At 10:35 ET, it reached 33,000 feet and the pilot reported all systems checked out for its space launch. It received clearance to land and "go for light" -- the signal to begin launch countdown -- at 10:46 ET. The pair approached 50,000 feet a few minutes later and SpaceShipOne decoupled from the jet. After a brief glide, Melvill ignited the engines and ascended at Mach 3, three times the speed of sound, into space.
From the cockpit, the curvature of the Earth and a thin blue line that demarcates our atmosphere was visible against the black sky. Melvill, the first astronaut to pilot a private spacecraft, maneuvered the plane for descent on the same runway it departed nearly two hours earlier.
The flight marks the pinnacle of Rutan's vision of affordable, safe private space travel. His company Scaled Composites built SpaceShipOne with financial backing from Paul Allen, co-founder of Microsoft, for a little more than $20 million. From just a concept in 1995 to reality less than a decade later, Rutan said this was the realization of a long dream..
"I'm so proud of that, it brings tears to my eyes," he said.
The remote desert Mojave airport, home to the world's only civilian test flight center and a licensed spaceport, was also host to an assortment of vehicles that converged on the site from around the country.
Buses, RVs, electric scooters, small ultralights and a menagerie of other vehicles were parked in the sandy soil across from the runway.
A sense of historic anticipation was shared by many of the spectators. Some said that after waiting decades, they were finally witnessing the first steps toward spaceflight for them.
Josh Collins, 25, said he had flown from Maryland to see the attempt.
"Some people thought I was crazy, other people are jealous," he said. "I can't wait to see the launch. It's going to be historic."
Melvill, 62, a veteran test pilot, becomes the first civilian flier to earn his astronaut's wings aboard a privately financed spacecraft.
The rocket plane made its farthest and fastest flight to date.
Scaled Composites is one of 24 companies from several countries competing for the $10 million Ansari X Prize, which will go to the first privately funded group to send three people on a suborbital flight 62.5 miles (100.6 kilometers) high and repeat the feat within two weeks using the same vehicle.
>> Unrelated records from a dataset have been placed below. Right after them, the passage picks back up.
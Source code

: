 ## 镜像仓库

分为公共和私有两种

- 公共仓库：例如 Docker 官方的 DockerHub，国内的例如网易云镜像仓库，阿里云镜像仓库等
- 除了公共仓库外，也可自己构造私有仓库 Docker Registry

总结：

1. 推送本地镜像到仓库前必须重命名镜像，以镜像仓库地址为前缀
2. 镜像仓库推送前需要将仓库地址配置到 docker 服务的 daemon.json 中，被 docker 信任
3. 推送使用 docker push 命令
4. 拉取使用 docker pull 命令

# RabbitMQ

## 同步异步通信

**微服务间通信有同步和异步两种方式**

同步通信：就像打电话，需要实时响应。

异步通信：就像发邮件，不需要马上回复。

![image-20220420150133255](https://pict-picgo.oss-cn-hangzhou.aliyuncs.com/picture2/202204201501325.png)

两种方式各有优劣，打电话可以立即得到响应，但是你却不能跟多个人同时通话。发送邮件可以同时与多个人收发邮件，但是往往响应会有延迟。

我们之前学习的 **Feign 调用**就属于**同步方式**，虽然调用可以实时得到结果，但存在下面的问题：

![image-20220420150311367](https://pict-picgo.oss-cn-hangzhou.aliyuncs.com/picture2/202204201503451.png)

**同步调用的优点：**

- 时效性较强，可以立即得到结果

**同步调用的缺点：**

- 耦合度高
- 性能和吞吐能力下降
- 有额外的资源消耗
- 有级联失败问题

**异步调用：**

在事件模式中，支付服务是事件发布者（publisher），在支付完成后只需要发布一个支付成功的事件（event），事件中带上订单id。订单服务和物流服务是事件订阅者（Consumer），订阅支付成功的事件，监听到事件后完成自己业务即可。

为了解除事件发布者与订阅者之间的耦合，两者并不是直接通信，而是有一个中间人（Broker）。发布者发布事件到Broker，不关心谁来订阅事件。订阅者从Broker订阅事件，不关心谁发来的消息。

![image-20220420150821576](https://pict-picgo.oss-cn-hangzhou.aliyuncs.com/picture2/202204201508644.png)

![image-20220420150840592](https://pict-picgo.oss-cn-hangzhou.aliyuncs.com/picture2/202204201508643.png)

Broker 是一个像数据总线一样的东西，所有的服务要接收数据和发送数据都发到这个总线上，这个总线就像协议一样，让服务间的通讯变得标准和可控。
The nonprofit X Prize Foundation is sponsoring the contest to promote the development of a low-cost, efficient craft for space tourism in the same way prize competitions stimulated commercial aviation in the early 20th century.
The prize is fully funded through January 1, 2005, according to the foundation's Web site.
With Melvill on board, Monday's flight tested SpaceShipOne's ability to reach the 62.5-mile altitude, which is the internationally agreed-upon boundary of space.
The significance of the launch was hailed during a news conference Sunday at the Mojave launch site by two of the project's most enthusiastic backers: Rutan and Allen.
"Tomorrow we will meet to add one more page to the history books," Allen said Sunday. "[Private space flight] will undoubtedly lead to unprecedented new endeavors in the years to come."
Both men said they expected the technology to lead to a human space flight industry financed by the private sector.
Allen has invested more than $20 million in Scaled Composites to create the manned program -- a fraction of what government-sponsored efforts have cost.
Rutan predicted that the small investment would be just a start.
"Spaceflight is not only for governments to do," Rutan said. "Clearly, there's an enormous pent-up hunger to fly into space and not just dream about it."
He hesitated to give a precise prediction when a major tourism industry would develop. But he said that within 10 to 15 years affordable suborbital flights would become a reality, and it wouldn't stop there.
"We are heading to orbit sooner than you think," he said. "We do not intend to stay in low-earth orbit for decades. The next 25 years will be a wild ride. ... One that history will note was done for the benefit of everyone."